• Prompt:
Using the material that follows, identify and copy each line with the string "under".
(Data for this exercise begins)
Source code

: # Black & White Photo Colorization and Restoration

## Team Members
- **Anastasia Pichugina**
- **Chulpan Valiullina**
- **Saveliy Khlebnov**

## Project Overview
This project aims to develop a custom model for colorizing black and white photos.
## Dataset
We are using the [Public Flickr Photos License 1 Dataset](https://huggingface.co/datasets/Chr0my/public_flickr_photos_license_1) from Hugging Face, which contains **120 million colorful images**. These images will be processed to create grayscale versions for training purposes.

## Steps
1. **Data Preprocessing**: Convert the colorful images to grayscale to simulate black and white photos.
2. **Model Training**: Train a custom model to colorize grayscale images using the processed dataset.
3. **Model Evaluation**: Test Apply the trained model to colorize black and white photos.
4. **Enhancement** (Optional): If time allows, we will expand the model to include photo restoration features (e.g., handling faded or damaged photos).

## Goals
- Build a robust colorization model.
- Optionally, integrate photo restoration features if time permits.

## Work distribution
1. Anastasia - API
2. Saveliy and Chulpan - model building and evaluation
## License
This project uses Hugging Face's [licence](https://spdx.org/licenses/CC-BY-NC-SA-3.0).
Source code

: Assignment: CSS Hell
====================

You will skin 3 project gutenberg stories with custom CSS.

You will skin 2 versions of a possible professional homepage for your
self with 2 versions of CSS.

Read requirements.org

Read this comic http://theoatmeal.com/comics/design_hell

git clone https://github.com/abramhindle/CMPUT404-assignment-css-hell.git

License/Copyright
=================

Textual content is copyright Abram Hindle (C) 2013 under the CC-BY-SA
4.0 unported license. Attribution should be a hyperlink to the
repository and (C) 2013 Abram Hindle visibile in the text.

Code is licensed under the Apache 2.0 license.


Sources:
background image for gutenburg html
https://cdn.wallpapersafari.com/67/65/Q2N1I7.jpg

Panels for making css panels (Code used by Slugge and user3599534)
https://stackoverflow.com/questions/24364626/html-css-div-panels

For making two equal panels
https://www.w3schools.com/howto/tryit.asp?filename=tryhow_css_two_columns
(Data for this exercise ends)
(Data for this exercise begins)
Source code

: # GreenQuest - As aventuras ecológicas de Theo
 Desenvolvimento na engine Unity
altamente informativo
(Data for this exercise ends)
• Your solution:
Textual content is copyright Abram Hindle (C) 2013 under the CC-BY-SA
Code is licensed under the Apache 2.0 license.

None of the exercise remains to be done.